There is nothing procedurally unfair about statute which demands registration of
those convicted of certain crimes – regardless of the offenders are dangerous or harmless
– while denying them a hearing to prove they are not dangerous. There might be
something substantively unfair about a statute which imposes substantial burdens upon
registrants in the name of protecting the public from the dangerous but which affords no
mechanism for those ensnarled to prove they are not dangerous. The question of
substantive due process, however, was not before the Court, and the Court explicitly
declined to address it, 123 S.Ct. at 1164-165.

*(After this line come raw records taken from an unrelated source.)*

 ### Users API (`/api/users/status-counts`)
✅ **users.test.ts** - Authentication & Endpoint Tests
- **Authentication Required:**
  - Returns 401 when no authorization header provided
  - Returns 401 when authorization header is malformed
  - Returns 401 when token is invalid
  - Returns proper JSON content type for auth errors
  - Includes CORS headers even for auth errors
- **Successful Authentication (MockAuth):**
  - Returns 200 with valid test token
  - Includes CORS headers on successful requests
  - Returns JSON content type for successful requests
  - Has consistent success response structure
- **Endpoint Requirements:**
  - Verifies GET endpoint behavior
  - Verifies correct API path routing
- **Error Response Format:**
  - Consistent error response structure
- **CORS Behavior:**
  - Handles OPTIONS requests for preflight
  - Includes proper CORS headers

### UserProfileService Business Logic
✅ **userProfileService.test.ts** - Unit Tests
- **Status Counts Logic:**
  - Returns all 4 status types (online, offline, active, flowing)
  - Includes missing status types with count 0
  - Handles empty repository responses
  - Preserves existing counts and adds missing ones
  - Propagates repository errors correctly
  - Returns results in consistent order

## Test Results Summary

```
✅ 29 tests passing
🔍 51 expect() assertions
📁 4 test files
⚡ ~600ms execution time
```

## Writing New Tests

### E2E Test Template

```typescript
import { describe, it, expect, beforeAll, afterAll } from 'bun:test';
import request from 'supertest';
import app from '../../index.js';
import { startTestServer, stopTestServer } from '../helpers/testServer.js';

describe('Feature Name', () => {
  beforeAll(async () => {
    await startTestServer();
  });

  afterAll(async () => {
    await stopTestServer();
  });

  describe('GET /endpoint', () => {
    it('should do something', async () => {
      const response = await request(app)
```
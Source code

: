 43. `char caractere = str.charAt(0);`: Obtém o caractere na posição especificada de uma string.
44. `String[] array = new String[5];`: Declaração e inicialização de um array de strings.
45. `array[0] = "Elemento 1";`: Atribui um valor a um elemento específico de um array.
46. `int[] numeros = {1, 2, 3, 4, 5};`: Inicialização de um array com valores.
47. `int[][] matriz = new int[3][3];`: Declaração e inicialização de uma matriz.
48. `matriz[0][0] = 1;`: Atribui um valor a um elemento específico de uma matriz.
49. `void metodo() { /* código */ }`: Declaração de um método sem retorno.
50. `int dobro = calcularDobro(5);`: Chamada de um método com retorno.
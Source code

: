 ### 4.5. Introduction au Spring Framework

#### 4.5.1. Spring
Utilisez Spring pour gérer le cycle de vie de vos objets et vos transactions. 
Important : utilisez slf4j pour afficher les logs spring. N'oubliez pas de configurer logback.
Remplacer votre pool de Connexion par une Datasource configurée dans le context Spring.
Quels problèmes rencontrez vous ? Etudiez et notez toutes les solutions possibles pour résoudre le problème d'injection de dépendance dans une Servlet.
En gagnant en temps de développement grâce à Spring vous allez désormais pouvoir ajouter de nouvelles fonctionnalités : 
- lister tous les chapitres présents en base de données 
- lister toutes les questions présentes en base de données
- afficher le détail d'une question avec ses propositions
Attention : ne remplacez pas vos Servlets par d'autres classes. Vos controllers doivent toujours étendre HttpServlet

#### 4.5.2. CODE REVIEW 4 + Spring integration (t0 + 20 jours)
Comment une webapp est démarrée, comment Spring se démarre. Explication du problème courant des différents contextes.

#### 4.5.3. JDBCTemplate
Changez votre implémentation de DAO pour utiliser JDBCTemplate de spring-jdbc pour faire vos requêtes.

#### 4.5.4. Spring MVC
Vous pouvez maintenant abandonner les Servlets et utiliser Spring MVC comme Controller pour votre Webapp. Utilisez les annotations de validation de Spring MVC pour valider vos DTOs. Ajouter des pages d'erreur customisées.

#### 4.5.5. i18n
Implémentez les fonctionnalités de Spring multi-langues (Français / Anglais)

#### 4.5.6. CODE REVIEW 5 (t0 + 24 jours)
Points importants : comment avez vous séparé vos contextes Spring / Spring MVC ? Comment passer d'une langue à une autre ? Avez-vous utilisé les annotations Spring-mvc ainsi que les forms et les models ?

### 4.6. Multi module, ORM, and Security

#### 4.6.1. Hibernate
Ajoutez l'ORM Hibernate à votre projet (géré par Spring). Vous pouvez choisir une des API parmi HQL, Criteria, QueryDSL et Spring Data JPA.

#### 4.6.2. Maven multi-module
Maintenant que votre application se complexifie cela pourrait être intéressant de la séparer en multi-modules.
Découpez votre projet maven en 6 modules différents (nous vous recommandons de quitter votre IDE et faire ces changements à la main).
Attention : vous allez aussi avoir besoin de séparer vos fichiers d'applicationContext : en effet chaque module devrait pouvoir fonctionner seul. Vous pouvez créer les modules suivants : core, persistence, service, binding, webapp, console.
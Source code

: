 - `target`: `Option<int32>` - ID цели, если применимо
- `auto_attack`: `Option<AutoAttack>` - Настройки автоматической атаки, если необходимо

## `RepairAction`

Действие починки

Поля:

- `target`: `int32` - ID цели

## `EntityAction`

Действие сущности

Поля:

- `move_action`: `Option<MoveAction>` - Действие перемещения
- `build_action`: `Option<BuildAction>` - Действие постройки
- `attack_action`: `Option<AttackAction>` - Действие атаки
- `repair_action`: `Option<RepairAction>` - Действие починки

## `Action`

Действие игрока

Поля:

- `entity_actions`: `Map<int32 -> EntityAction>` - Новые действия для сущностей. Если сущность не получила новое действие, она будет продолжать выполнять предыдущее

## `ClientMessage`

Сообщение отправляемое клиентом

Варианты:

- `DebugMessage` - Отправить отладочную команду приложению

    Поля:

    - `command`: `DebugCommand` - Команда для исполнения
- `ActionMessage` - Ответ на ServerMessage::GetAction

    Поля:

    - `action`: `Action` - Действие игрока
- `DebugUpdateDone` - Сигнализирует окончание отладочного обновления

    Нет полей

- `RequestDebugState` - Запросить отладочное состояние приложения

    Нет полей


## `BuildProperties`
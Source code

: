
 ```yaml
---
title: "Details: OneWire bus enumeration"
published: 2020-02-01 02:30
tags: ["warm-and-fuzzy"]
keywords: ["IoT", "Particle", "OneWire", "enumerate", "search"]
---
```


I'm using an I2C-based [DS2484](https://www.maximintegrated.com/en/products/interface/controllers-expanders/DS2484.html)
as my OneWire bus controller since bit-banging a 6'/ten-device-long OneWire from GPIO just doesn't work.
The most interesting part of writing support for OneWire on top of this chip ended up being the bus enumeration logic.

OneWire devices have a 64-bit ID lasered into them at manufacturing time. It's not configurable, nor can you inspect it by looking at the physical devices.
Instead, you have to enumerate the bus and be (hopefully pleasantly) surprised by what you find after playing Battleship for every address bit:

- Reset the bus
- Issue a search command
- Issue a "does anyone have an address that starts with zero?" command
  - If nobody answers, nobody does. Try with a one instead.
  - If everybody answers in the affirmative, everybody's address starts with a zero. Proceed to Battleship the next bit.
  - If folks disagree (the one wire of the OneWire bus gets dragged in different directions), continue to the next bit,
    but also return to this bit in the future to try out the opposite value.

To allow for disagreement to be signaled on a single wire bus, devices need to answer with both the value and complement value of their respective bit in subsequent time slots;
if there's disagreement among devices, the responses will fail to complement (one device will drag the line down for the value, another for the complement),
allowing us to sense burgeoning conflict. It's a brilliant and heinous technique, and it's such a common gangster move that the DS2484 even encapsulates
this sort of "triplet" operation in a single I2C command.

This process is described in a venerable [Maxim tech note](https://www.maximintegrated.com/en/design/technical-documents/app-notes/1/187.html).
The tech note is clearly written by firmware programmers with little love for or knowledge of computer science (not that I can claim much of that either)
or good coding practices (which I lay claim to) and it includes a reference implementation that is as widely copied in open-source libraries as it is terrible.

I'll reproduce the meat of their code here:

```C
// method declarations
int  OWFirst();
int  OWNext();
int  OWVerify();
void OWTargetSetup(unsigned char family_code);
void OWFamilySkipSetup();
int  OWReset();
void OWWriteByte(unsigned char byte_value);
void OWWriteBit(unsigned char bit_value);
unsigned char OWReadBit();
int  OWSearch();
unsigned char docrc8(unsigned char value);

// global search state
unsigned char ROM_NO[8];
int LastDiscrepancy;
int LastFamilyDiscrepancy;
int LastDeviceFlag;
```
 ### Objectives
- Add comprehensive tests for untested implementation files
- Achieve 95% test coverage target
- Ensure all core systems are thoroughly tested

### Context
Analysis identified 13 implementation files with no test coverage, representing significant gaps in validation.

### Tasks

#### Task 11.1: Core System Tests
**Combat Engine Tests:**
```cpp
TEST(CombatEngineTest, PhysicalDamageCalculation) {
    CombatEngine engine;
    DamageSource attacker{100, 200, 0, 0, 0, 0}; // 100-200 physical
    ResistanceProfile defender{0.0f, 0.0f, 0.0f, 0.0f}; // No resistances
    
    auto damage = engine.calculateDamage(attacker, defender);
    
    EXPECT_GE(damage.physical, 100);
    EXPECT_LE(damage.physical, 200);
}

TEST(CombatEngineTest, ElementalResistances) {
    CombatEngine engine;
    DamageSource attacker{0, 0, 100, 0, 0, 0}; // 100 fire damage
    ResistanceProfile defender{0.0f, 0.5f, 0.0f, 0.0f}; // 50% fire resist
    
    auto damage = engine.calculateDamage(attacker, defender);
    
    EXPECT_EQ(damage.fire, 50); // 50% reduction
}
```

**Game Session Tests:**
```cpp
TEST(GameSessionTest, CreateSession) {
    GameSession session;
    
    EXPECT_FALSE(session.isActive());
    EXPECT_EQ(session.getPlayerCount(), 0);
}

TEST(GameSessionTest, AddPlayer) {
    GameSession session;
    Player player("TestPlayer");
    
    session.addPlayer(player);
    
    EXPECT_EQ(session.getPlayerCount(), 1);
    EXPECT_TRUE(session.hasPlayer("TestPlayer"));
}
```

Justice Stevens, the only member of the Court not to join the opinion of the Court,
nonetheless concurred in the result:
Because I believe registration and publication are a permissible component of
the punishment of this category of crimes, however, for those convicted of offenses
committed after the effective date of such legislation, there would be no separate
procedural due process violation so long as a defendant is provided a constitutionally
adequate trial. 123 S.Ct. at 1158-159 (Stevens, J., dissenting in Smith and concurring
in the result in Doe).

Justices Scalia and Souter offered separate concurrences. Justice Scalia wrote to
emphasis that from his perspective enactment of the Connecticut statute would have
provided all the process that was due even if had deprived registrants of a liberty interest,
123 S.Ct. at 1165. Justice Souter, with whom Justice Ginsburg agreed, suggested that not
only did the Court’s opinion left the door open for subsequent substantive due process
challenges but that the SORA “is, like all legislative choices affecting individual rights,
open to challenge under the equal protection clause,” 123 S.Ct. at 1166.